TASK TO COMPLETE: Go through the data and copy every line in which "localhost" appears.

INPUT DATA:
== Segment start ==

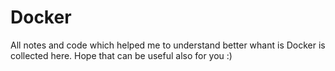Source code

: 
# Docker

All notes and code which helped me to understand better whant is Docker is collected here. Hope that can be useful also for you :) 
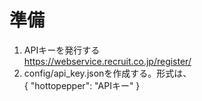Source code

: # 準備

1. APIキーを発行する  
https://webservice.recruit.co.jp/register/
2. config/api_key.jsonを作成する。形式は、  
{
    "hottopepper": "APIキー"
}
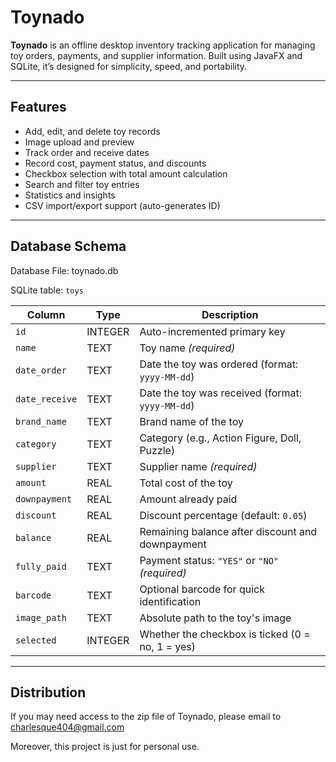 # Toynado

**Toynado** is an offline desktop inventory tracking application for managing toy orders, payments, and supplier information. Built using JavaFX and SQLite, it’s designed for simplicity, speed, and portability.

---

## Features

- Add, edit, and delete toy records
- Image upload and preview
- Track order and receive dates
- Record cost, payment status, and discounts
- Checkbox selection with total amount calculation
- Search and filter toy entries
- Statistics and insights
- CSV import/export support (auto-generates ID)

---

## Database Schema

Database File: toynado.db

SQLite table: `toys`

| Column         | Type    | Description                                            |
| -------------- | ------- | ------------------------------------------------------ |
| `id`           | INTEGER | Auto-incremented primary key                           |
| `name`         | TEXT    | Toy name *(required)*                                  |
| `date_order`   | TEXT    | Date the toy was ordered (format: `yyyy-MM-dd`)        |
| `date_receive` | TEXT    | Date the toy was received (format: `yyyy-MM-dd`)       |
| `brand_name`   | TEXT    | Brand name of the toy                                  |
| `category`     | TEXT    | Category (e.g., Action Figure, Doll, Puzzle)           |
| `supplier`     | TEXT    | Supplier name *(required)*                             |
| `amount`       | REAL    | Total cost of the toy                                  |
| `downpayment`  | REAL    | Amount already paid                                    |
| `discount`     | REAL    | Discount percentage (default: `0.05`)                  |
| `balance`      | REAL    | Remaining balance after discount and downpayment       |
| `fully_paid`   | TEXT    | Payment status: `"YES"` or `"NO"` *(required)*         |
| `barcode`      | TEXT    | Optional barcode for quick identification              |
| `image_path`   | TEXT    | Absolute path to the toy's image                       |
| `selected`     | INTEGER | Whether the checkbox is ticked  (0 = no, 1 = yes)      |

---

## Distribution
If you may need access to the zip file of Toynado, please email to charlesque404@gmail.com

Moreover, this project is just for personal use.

== Segment end ==
== Segment start ==

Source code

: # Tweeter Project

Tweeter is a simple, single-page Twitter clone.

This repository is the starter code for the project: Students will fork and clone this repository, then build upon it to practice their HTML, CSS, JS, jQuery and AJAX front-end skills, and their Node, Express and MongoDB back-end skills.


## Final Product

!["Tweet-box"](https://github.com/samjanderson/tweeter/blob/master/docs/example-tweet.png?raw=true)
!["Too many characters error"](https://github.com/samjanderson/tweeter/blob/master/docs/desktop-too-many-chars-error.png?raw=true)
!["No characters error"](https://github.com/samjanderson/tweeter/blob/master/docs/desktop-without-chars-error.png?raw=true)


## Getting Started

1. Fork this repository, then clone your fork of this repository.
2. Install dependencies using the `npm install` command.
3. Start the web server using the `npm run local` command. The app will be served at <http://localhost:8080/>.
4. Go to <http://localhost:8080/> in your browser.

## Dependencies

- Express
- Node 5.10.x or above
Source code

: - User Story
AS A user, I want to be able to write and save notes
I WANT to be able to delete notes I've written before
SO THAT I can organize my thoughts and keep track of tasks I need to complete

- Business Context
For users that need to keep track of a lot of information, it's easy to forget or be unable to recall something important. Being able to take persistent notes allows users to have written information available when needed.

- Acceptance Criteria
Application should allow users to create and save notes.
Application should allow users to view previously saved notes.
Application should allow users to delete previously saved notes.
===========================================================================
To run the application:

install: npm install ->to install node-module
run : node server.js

== Segment end ==
== Segment start ==

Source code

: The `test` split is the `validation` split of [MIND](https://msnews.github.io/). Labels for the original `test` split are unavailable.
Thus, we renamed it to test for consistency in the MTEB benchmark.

== Segment end ==

ANSWER SECTION:
3. Start the web server using the `npm run local` command. The app will be served at <http://localhost:8080/>.
4. Go to <http://localhost:8080/> in your browser.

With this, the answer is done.